REQUIRED ACTION = Go to the line holding "gaining popularity across" in the data below and repeat it exactly, then each line after it up to and including the one holding "class-direct-default-initargs \\". Omit pictures.

INPUT RECORDS =
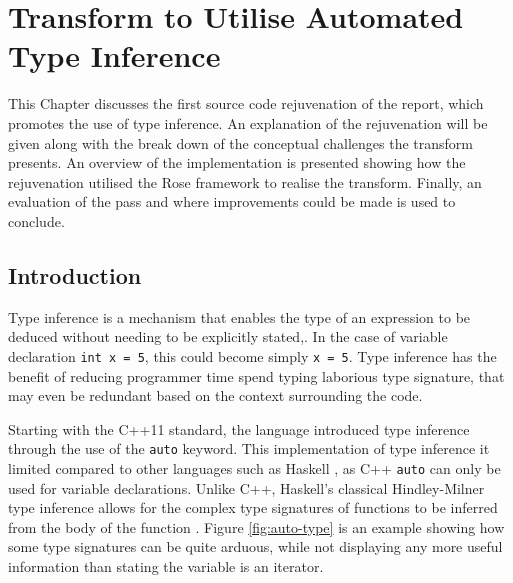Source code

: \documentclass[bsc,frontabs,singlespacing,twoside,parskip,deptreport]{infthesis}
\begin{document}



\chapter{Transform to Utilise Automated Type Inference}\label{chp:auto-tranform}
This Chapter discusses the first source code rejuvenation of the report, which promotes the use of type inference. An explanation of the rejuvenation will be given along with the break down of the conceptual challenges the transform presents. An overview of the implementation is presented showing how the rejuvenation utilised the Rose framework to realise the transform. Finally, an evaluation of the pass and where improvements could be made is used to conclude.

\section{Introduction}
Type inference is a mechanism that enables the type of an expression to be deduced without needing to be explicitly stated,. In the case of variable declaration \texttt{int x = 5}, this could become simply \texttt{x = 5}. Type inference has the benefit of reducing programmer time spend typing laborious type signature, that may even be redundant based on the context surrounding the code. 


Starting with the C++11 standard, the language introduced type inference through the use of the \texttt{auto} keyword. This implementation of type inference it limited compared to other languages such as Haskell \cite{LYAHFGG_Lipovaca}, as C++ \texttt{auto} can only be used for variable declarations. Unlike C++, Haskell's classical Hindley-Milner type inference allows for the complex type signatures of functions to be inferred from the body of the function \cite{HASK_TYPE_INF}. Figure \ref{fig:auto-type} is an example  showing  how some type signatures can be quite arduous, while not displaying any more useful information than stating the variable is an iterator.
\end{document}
...
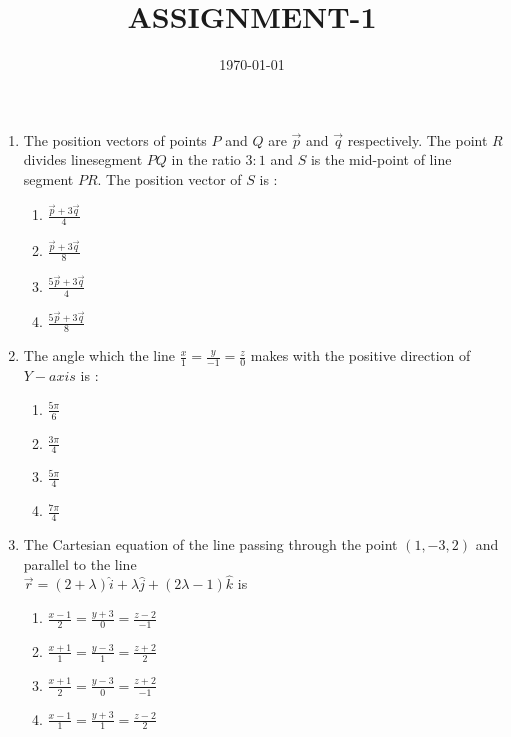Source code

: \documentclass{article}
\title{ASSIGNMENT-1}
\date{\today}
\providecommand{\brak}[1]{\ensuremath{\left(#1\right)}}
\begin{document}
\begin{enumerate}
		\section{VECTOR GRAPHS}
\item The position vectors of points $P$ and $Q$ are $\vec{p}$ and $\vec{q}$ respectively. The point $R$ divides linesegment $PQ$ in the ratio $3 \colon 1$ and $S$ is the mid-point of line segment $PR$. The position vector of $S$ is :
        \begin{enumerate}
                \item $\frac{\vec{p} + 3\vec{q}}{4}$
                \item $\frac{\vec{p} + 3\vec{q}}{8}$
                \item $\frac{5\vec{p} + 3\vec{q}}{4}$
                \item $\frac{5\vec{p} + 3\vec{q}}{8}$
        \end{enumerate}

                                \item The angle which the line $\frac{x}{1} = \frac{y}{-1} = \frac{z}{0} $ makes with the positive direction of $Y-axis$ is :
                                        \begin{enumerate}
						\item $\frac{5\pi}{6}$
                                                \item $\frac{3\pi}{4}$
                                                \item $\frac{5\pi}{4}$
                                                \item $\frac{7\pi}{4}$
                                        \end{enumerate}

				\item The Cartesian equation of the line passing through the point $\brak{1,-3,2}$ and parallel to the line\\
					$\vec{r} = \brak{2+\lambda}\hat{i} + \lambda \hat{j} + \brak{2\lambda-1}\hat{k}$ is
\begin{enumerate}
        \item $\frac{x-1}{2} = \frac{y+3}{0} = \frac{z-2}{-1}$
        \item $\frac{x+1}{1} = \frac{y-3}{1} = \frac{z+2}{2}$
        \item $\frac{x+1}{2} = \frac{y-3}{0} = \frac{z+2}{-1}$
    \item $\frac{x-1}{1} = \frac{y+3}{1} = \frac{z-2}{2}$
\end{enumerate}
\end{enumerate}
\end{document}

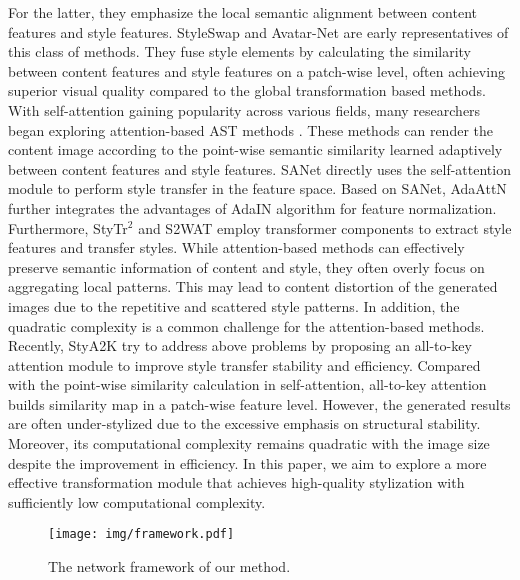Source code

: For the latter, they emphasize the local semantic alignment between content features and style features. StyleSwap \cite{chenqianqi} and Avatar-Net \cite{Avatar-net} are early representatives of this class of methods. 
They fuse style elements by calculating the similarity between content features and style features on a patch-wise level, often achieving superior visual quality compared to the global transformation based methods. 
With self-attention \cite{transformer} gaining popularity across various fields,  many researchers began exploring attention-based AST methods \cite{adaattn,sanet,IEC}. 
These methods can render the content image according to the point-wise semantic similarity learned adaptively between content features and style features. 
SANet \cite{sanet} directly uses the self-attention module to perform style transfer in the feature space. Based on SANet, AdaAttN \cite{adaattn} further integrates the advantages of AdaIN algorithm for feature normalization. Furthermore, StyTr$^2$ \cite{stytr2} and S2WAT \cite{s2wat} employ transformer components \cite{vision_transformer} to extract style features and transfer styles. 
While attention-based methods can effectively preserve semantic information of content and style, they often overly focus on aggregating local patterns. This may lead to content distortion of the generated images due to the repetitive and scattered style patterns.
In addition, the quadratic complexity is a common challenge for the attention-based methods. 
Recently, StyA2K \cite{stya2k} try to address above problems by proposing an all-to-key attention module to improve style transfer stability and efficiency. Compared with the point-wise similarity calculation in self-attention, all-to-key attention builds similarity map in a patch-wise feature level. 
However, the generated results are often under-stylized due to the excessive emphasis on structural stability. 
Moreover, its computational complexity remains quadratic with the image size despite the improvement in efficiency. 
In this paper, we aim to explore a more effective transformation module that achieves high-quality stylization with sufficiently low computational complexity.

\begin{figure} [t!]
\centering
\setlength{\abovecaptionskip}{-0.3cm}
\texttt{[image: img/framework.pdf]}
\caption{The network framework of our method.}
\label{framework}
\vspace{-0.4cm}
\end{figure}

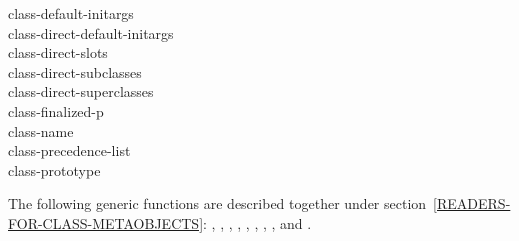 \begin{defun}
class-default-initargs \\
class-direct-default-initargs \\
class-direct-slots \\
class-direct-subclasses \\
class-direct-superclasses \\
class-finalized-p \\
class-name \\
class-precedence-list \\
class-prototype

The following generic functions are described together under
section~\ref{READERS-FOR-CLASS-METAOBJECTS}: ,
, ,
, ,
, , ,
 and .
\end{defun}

PROBLEM SOLUTION =
With self-attention \cite{transformer} gaining popularity across various fields,  many researchers began exploring attention-based AST methods \cite{adaattn,sanet,IEC}. 
These methods can render the content image according to the point-wise semantic similarity learned adaptively between content features and style features. 
SANet \cite{sanet} directly uses the self-attention module to perform style transfer in the feature space. Based on SANet, AdaAttN \cite{adaattn} further integrates the advantages of AdaIN algorithm for feature normalization. Furthermore, StyTr$^2$ \cite{stytr2} and S2WAT \cite{s2wat} employ transformer components \cite{vision_transformer} to extract style features and transfer styles. 
While attention-based methods can effectively preserve semantic information of content and style, they often overly focus on aggregating local patterns. This may lead to content distortion of the generated images due to the repetitive and scattered style patterns.
In addition, the quadratic complexity is a common challenge for the attention-based methods. 
Recently, StyA2K \cite{stya2k} try to address above problems by proposing an all-to-key attention module to improve style transfer stability and efficiency. Compared with the point-wise similarity calculation in self-attention, all-to-key attention builds similarity map in a patch-wise feature level. 
However, the generated results are often under-stylized due to the excessive emphasis on structural stability. 
Moreover, its computational complexity remains quadratic with the image size despite the improvement in efficiency. 
In this paper, we aim to explore a more effective transformation module that achieves high-quality stylization with sufficiently low computational complexity.

\begin{figure} [t!]
\centering
\setlength{\abovecaptionskip}{-0.3cm}
\texttt{[image: img/framework.pdf]}
\caption{The network framework of our method.}
\label{framework}
\vspace{-0.4cm}
\end{figure}

 \begin{defun}
class-default-initargs \\
class-direct-default-initargs \\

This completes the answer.